▶ **ABOUT THIS TASK**
Find every line in the records below that holds the word "supports", and copy it out.

Source texts of formatted documents:
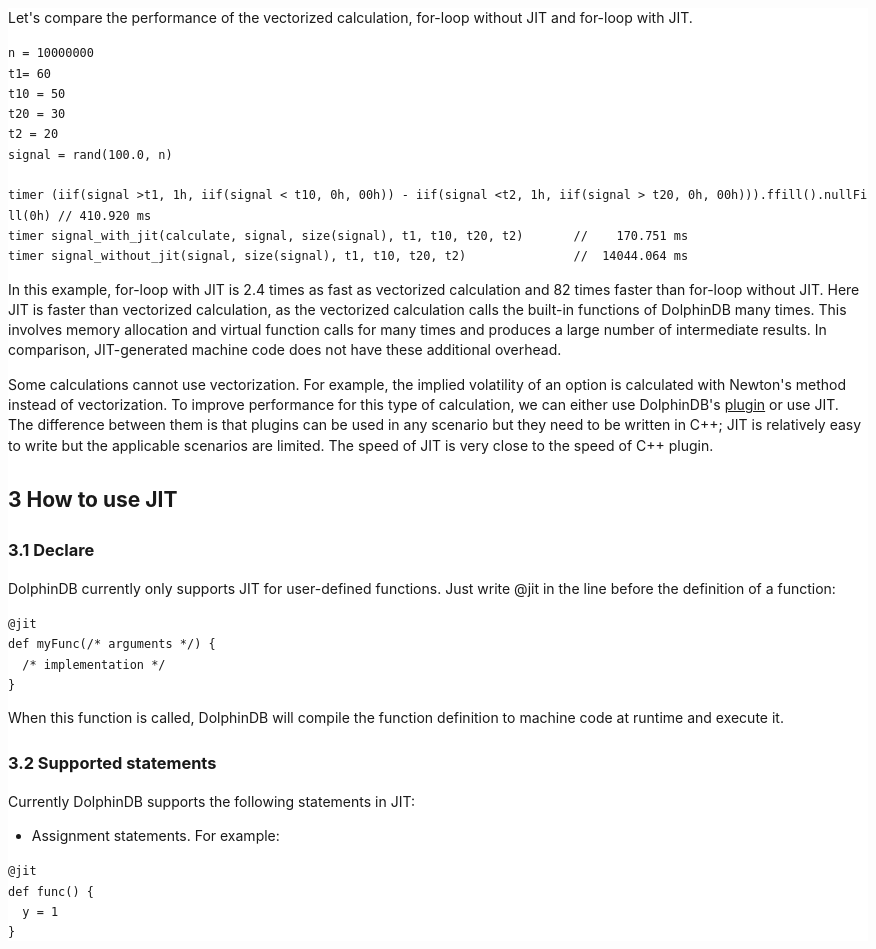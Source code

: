 Let's compare the performance of the vectorized calculation, for-loop without JIT and for-loop with JIT. 
``` 
n = 10000000
t1= 60
t10 = 50
t20 = 30
t2 = 20
signal = rand(100.0, n)

timer (iif(signal >t1, 1h, iif(signal < t10, 0h, 00h)) - iif(signal <t2, 1h, iif(signal > t20, 0h, 00h))).ffill().nullFill(0h) // 410.920 ms
timer signal_with_jit(calculate, signal, size(signal), t1, t10, t20, t2)       //    170.751 ms
timer signal_without_jit(signal, size(signal), t1, t10, t20, t2)               //  14044.064 ms
```

In this example, for-loop with JIT is 2.4 times as fast as vectorized calculation and 82 times faster than for-loop without JIT. Here JIT is faster than vectorized calculation, as the vectorized calculation calls the built-in functions of DolphinDB many times. This involves memory allocation and virtual function calls for many times and produces a large number of intermediate results. In comparison, JIT-generated machine code does not have these additional overhead.

Some calculations cannot use vectorization. For example, the implied volatility of an option is calculated with Newton's method instead of vectorization. To improve performance for this type of calculation, we can either use DolphinDB's [plugin](https://github.com/dolphindb/DolphinDBPlugin) or use JIT. The difference between them is that plugins can be used in any scenario but they need to be written in C++; JIT is relatively easy to write but the applicable scenarios are limited. The speed of JIT is very close to the speed of C++ plugin.


## 3 How to use JIT

### 3.1 Declare

DolphinDB currently only supports JIT for user-defined functions. Just write @jit in the line before the definition of a function:
``` 
@jit
def myFunc(/* arguments */) {
  /* implementation */
}
```

When this function is called, DolphinDB will compile the function definition to machine code at runtime and execute it.

### 3.2 Supported statements

Currently DolphinDB supports the following statements in JIT:

- Assignment statements. For example:
``` 
@jit
def func() {
  y = 1
}
```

▶ **RESULT**
DolphinDB currently only supports JIT for user-defined functions. Just write @jit in the line before the definition of a function:
Currently DolphinDB supports the following statements in JIT:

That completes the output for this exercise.